Define your balance resource

Example

defmodule YourApp.Ledger.Balance do
  use Ash.Resource,
    domain: YourApp.Ledger,
    data_layer: AshPostgres.DataLayer,
    extensions: [AshDoubleEntry.Balance]

  postgres do
    table "balances"
    repo YourApp.Repo

    references do
      reference :transfer, on_delete: :delete
    end
  end

  balance do
    # configure the other resources it will interact with
    transfer_resource YourApp.Ledger.Transfer
    account_resource YourApp.Ledger.Account
  end

  actions do
    read :read do
      primary? true
      # configure keyset pagination for streaming
      pagination keyset?: true, required?: false
    end
  end
end

cascading destroys

If you are not using a data layer capable of automatic cascade deletion, you must add destroy_balances? true to the transfer resource! We do this with the references block in ash_postgres as shown above.

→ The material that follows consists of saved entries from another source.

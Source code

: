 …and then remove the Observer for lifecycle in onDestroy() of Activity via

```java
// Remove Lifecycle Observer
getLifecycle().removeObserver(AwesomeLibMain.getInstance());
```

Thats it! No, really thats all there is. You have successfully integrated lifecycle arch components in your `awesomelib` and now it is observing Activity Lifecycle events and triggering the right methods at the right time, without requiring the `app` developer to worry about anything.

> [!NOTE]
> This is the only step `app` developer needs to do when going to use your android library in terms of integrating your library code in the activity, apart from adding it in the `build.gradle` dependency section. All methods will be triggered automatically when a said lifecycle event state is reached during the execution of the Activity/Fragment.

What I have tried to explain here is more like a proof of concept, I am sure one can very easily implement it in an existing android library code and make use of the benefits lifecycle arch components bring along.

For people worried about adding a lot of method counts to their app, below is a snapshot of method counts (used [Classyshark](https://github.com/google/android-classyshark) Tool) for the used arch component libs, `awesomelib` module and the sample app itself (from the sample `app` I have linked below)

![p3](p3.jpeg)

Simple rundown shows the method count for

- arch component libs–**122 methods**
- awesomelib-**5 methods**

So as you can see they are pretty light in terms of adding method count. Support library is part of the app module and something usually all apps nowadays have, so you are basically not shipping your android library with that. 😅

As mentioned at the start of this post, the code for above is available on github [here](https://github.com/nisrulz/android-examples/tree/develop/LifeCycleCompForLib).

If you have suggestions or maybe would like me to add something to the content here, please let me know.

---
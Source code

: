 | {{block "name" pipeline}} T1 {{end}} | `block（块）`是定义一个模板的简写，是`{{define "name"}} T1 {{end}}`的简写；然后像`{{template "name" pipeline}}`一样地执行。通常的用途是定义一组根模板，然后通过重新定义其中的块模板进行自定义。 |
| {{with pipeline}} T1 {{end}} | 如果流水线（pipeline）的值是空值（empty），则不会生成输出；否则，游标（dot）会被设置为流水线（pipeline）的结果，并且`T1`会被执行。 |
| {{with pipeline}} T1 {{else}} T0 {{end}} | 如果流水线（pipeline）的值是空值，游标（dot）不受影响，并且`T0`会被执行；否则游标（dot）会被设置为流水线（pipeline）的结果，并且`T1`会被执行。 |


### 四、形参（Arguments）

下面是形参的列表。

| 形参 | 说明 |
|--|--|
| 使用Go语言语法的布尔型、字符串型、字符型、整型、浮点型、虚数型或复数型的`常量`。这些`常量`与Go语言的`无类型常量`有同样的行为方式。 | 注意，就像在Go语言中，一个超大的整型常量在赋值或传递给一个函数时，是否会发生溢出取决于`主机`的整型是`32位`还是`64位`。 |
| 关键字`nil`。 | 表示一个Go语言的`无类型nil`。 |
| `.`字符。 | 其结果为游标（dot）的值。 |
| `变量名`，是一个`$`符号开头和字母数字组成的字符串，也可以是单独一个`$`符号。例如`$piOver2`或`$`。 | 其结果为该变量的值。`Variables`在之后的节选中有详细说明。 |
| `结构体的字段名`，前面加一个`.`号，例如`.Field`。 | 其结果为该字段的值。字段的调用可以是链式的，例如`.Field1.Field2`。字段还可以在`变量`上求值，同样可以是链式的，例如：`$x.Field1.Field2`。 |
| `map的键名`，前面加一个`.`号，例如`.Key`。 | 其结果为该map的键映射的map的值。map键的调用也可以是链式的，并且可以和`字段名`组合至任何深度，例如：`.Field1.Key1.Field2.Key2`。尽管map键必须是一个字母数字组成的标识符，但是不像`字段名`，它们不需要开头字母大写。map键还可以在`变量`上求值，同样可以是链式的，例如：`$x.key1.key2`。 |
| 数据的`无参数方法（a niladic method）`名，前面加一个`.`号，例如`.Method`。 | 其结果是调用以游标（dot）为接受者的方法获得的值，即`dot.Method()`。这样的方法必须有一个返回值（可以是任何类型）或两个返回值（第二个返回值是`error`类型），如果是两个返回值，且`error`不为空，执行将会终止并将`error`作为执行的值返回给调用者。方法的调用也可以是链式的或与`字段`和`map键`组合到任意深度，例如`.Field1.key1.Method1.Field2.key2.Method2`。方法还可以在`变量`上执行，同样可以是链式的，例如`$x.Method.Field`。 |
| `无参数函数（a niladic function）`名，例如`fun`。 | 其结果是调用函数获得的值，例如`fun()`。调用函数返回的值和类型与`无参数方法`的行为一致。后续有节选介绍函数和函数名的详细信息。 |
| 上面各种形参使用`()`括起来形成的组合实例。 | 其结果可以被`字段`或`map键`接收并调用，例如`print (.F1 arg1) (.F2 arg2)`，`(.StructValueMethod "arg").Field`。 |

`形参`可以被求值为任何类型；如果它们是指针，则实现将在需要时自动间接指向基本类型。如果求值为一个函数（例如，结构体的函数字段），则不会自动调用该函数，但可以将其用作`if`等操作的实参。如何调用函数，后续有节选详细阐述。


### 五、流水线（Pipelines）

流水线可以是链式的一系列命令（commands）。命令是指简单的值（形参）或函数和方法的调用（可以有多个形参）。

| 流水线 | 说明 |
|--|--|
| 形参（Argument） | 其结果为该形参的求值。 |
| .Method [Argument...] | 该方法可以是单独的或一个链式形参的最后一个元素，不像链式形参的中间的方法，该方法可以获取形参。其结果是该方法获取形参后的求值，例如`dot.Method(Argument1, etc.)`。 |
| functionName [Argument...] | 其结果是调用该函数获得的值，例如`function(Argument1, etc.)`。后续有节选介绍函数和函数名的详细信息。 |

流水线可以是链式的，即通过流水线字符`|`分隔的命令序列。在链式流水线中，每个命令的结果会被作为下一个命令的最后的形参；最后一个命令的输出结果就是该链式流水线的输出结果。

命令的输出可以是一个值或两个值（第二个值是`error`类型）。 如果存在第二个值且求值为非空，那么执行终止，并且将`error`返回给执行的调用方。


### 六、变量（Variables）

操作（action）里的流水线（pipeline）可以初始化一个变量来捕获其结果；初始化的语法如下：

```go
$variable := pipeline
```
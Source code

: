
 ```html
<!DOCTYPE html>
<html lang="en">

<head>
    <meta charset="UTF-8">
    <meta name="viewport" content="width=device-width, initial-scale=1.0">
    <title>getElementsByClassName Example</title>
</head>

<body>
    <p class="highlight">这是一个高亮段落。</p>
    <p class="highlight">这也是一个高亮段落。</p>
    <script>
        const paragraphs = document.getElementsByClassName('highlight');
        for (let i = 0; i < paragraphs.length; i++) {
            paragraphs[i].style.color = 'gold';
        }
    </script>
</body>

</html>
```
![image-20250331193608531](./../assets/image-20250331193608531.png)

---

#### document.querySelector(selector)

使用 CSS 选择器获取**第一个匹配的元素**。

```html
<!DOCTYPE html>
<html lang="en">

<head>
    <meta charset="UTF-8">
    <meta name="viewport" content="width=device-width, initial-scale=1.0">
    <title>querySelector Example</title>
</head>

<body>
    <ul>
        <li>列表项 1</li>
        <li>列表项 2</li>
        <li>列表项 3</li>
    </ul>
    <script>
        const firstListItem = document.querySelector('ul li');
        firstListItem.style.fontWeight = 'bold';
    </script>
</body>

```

What does this extension do?

  • Adds the following attributes:
    • :id, a :uuid primary key
    • :balance, the balance as a decimal of the account at the time of the related transfer
  • Adds the following relationships:
    • :transfer a :belongs_to relationship, pointing to the transfer that this balance is as of.
    • :account a :belongs_to relationship, pointing to the account the balance is for
  • Adds the following actions:
    • a primary read action called :read, if a priamry read action doesn't exist
    • configure primary read action to have keyset pagination enabled
    • a create action caleld :upsert_balance, which will create or update the relevant balance, by transfer_id and account_id
  • Adds an identity that ensures that account_id and transfer_id are unique

Define an Ash domain to use them through

defmodule YourApp.Ledger do
  use Ash.Domain

  resources do
    resource YourApp.Ledger.Account
    resource YourApp.Ledger.Balance
    resource YourApp.Ledger.Transfer
  end
end

And add the domain to your config

config :your_app, ash_domains: [..., YourApp.Ledger]

Generate Migrations

mix ash_postgres.generate_migrations --name add_double_entry_ledger

Run them

mix ash_postgres.migrate

Use them

Create an account

YourApp.Ledger.Account
|> Ash.Changeset.for_create(:open, %{identifier: "account_one"})
|> YourApp.Ledger.create!()

Create transfers between accounts

YourApp.Ledger.Transfer
|> Ash.Changeset.for_create(:transfer, %{
  amount: Money.new!(20, :USD),
  from_account_id: account_one.id,
  to_account_id: account_two.id
})
|> YourApp.Ledger.create!()

Check an account's balance

YourApp.Ledger.Account
|> YourApp.Ledger.get!(account_id, load: :balance_as_of)
|> Map.get(:balance_as_of)
# => Money.new!(20, :USD)

What else can you do?

There are tons of things you can do with your resources. You can add code interfaces to give yourself a nice functional api. You can add custom attributes, aggregates, calculations, relationships, validations, changes, all the great things built into Ash.Resource! See the docs for more: AshHq.